There have been a number of developments in this area since our previous update in May 2013 (view update here).

James Elliott Construction Limited v Irish Asphalt Limited

As we reported in our May 2013 update, the High Court decision in James Elliott Construction Limited v Irish Asphalt Limited is under appeal to the Supreme Court.  View an article on the High Court decision here.

The Supreme Court has now heard submissions in the appeal and a decision is awaited. 

Before the Supreme Court, Irish Asphalt Limited argued that the High Court judge erred in implying a requirement of “merchantable quality” into the contract for the supply by it of infill to James Elliott Construction Limited. Irish Asphalt Limited submitted that by so doing, the Court modified the relevant harmonised standard applicable to the material, namely Standard 13242:2000 as adopted by the National Roads Authority. It was argued that this was contrary to the principle of harmonisation and was an action which required notification to the European Commission.  Irish Asphalt Limited sought a referral to the Court of Justice of the European Union to provide guidance on the application of the Construction Products Directive (No 89/106/EEC) and the underlying harmonised standard.
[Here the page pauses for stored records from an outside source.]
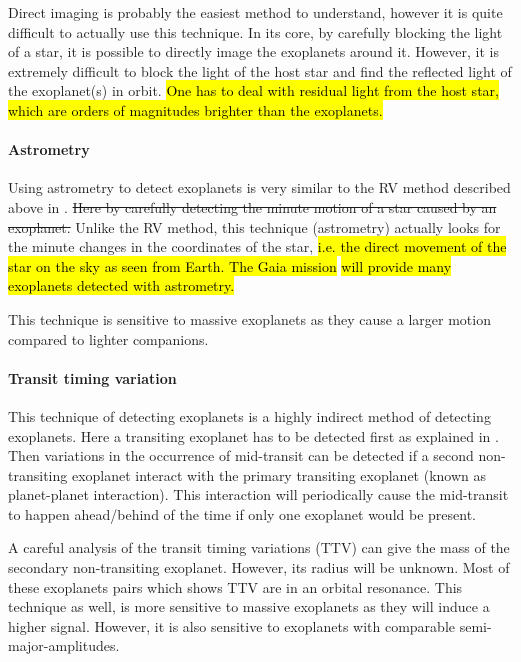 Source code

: Direct imaging is probably the easiest method to understand, however it is quite difficult to
actually use this technique. In its core, by carefully blocking the light of a star, it is possible
to directly image the exoplanets around it. However, it is extremely difficult to block the light
of the host star and find the reflected light of the exoplanet(s) in orbit. \hl{One has to deal with
residual light from the host star, which are orders of magnitudes brighter than the exoplanets.}


\paragraph{Astrometry}

Using astrometry to detect exoplanets is very similar to the RV method described above in
. \st{Here by carefully detecting the minute motion of a star caused by an
exoplanet.} Unlike the RV method, this technique (astrometry) actually looks for the minute changes
in the coordinates of the star, \hl{i.e. the direct movement of the star on the sky as seen from
Earth. The Gaia mission} \citep{GAIA} \hl{will provide many exoplanets detected with astrometry.}

This technique is sensitive to massive exoplanets as they cause a larger motion compared to lighter
companions.


\paragraph{Transit timing variation}

This technique of detecting exoplanets is a highly indirect method of detecting exoplanets. Here a
transiting exoplanet has to be detected first as explained in . Then
variations in the occurrence of mid-transit can be detected if a second non-transiting exoplanet
interact with the primary transiting exoplanet (known as planet-planet interaction). This
interaction will periodically cause the mid-transit to happen ahead/behind of the time if only one
exoplanet would be present.

A careful analysis of the transit timing variations (TTV) can give the mass of the secondary
non-transiting exoplanet. However, its radius will be unknown. Most of these exoplanets pairs which
shows TTV are in an orbital resonance. This technique as well, is more sensitive to massive
exoplanets as they will induce a higher signal. However, it is also sensitive to exoplanets with
comparable semi-major-amplitudes.


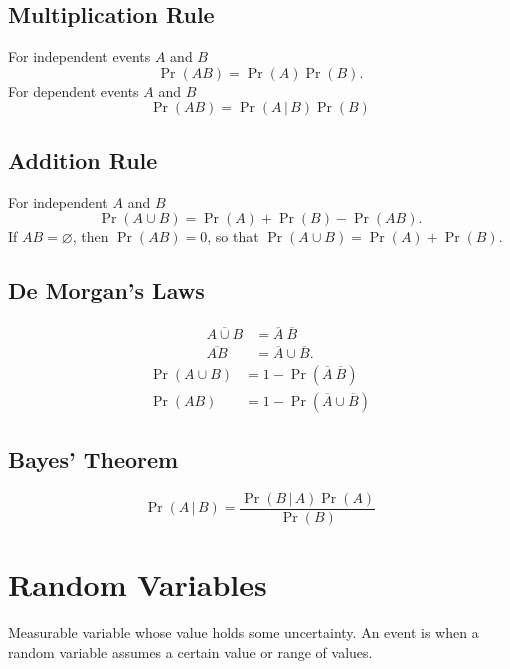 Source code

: \documentclass{article}
\begin{document}
\begin{multicols}{3}
    \subsection{Multiplication Rule}
    For independent events \(A\) and \(B\)
    \begin{equation*}
        \Pr{\left( AB \right)} = \Pr{\left( A \right)} \Pr{\left( B \right)}.
    \end{equation*}
    For dependent events \(A\) and \(B\)
    \begin{equation*}
        \Pr{\left( AB \right)} = \Pr{\left( A \,\vert \, B \right)} \Pr{\left( B \right)}
    \end{equation*}
    \subsection{Addition Rule}
    For independent \(A\) and \(B\)
    \begin{equation*}
        \Pr{\left( A \cup B \right)} = \Pr{\left( A \right)} + \Pr{\left( B \right)} - \Pr{\left( AB \right)}.
    \end{equation*}
    If \(AB = \varnothing \), then \(\Pr{\left( AB \right)} = 0\), so that \(\Pr{\left( A \cup B \right)} = \Pr{\left( A \right)} + \Pr{\left( B \right)}\).
    \subsection{De Morgan's Laws}
    \begin{align*}
        \overline{A \cup B} & = \overline{A} \ \overline{B}     \\
        \overline{AB}       & = \overline{A} \cup \overline{B}.
    \end{align*}
    \begin{align*}
        \Pr{\left( A \cup B \right)} & = 1 - \Pr{\left( \overline{A} \ \overline{B} \right)}    \\
        \Pr{\left( AB \right)}       & = 1 - \Pr{\left( \overline{A} \cup \overline{B} \right)}
    \end{align*} 
    \subsection{Bayes' Theorem}
    \begin{equation*}
        \Pr{\left( A \,\vert\, B \right)} = \frac{\Pr{\left( B \,\vert\, A \right)}\Pr{\left( A \right)}}{\Pr{\left( B \right)}}
    \end{equation*}
    \section{Random Variables}
        Measurable variable whose value holds some uncertainty.
        An event is when a random variable assumes a certain value or range of values.

\end{multicols}
\end{document}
The Supreme Court has not yet indicated when a decision in this case is due.  However, should it elect to refer the matter to the Court of Justice of the European Union this will lead to some delay in concluding the case.

Announcement of Pyrite Fund

On 16 October 2013, the Minister for Environment, Community and Local Government, Phil Hogan, announced approval for a Pyrite Remediation Scheme worth an initial €10 million, with additional funding promised over the coming two years. The Minister has described the initiative as a scheme “of last resort”, rather than a compensation scheme. 

Up to 1,000 homes severely affected by pyrite are due to benefit from the scheme which will cover the cost of remediation and temporary accommodation. Homeowners who have already carried out repairs will not be entitled to a rebate.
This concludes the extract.